Listen, my children: It's the 250th anniversary of Paul Revere's ride!

The ride itself, I mean, not the poem. What I’m finding out, reading about both things, is that Longfellow was inspired to write about the American Revolution in 1860, when the USA was on the brink of civil war. This wasn’t the first time he tried to romanticize American history (Hiawatha, Miles Standish), but knowing this, I can see parallels with the Gettysburg Address.
“Hardly a man is now alive” – because it had been eighty-five years (or four score and five!). “The fate of a nation was riding that night” – so do we really want to split that nation, before we’ve even reached the century mark? Anyway, it’s worth reading. Compelling, even if not 100% historically accurate.

And now I’m flashing back to the Bicentennial, and all that hoopla. I was only six years old, but IIRC, things started ramping up in 1975, because there were significant events, such as Lexington and Concord, that happened in 1775. I daresay the Bicentennial hype was largely driven by an urge to counteract Watergate’s effect on national pride. What especially saddens me is knowing that the ::googles:: semiquincentennial or bisesquicentennial will probably not be a thing. Partly because those words don’t sell soap the way Bicentennial did, but mainly because the way things are now, any celebration that involves American flags and Founding Fathers and the Declaration and Bill of Rights is likely to turn into a brawl.

Anyway, on a lighter note, “Listen, my children, don’t crack your jaws/When I tell of the ride of William Dawes.” He was the other midnight rider; Revere didn’t cover all that ground on his own.

Don’t forget Samuel Prescott!

Everyone forgets Samuel Prescott.

It’s time to play Button, Button, Who’s got the Gwinnett?.

Samuel who?

Clemens?

Could be worse, could be William Dawes. He’s also the ancestor of Coolidge’s Veep, Charles G. Dawes. He also shared a Nobel Peace Prize for, wait for it, the Dawes plan for sorting out German WWI reparations once and for all. (Yeah, about that.)

Some bank is running a commercial referencing this…and the first time I saw the commercial I realized I wasn’t completely sure if the message was one lantern or two!

Shockingly, I did my elementary schooling in Concord MA AND for a couple of years I lived in a pre-Revolutionary War house directly on Paul Revere’s route (a couple of ;miles down from the “Little Women” house and a few more miles from the “rude bridge that arched the flood”) and yet nobody had emphasized what the message was exactly enough to have made an impression on me! Land or sea? Beats me.

According to Wikipedia, history itself has mostly forgotten Samuel Prescott. A perfect opportunity to write some time travel fiction about dropping in, doing some riding and yelling, and then disappearing again.

Details relating to Prescott’s life after the ride are scant and inconclusive. According to historian D. Michael Ryan, a record of a “Dr. Sall Prescott” serving as a surgeon at Fort Ticonderoga in 1776 has led many historians to conclude that Prescott served the Continental Army in a medical capacity. A Revolutionary War veteran from Ashburnham, Massachusetts, recorded in his memoir that he had been imprisoned by the British in a prison in Halifax, Nova Scotia, with a Dr. Prescott. According to this account, Prescott died in prison in 1777. Although corroborating evidence that this was Dr.
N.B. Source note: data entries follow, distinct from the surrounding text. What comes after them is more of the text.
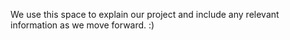 We use this space to explain our project and include any relevant information as we move forward. :) 
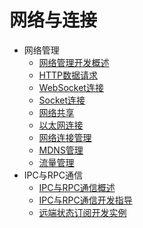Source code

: # 网络与连接

- 网络管理
  - [网络管理开发概述](net-mgmt-overview.md)
  - [HTTP数据请求](http-request.md)
  - [WebSocket连接](websocket-connection.md)
  - [Socket连接](socket-connection.md)
  - [网络共享](net-sharing.md)
  - [以太网连接](net-ethernet.md)
  - [网络连接管理](net-connection-manager.md)
  - [MDNS管理](net-mdns.md)
  - [流量管理](net-statistics.md)
- IPC与RPC通信
  - [IPC与RPC通信概述](ipc-rpc-overview.md)
  - [IPC与RPC通信开发指导](ipc-rpc-development-guideline.md)
  - [远端状态订阅开发实例](subscribe-remote-state.md)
Samuel Prescott of Concord is lacking, these details are most often accepted as fact.

Also this:

The Myths of Samuel Prescott, the “Third Midnight Rider” | Historical Digression

“They’ve double-crossed me! They’re coming by land AND sea!” [Groucho Marx]

“A second lamp in the belfry burns!”

I was in Charlestown last night. I missed all the hoopla of the reenactment, but found a few guys playing music on a boat in the marina. I always kinda wondered if you really could see two separate lights in the church steeple from that distance. Now I know; yes, you can.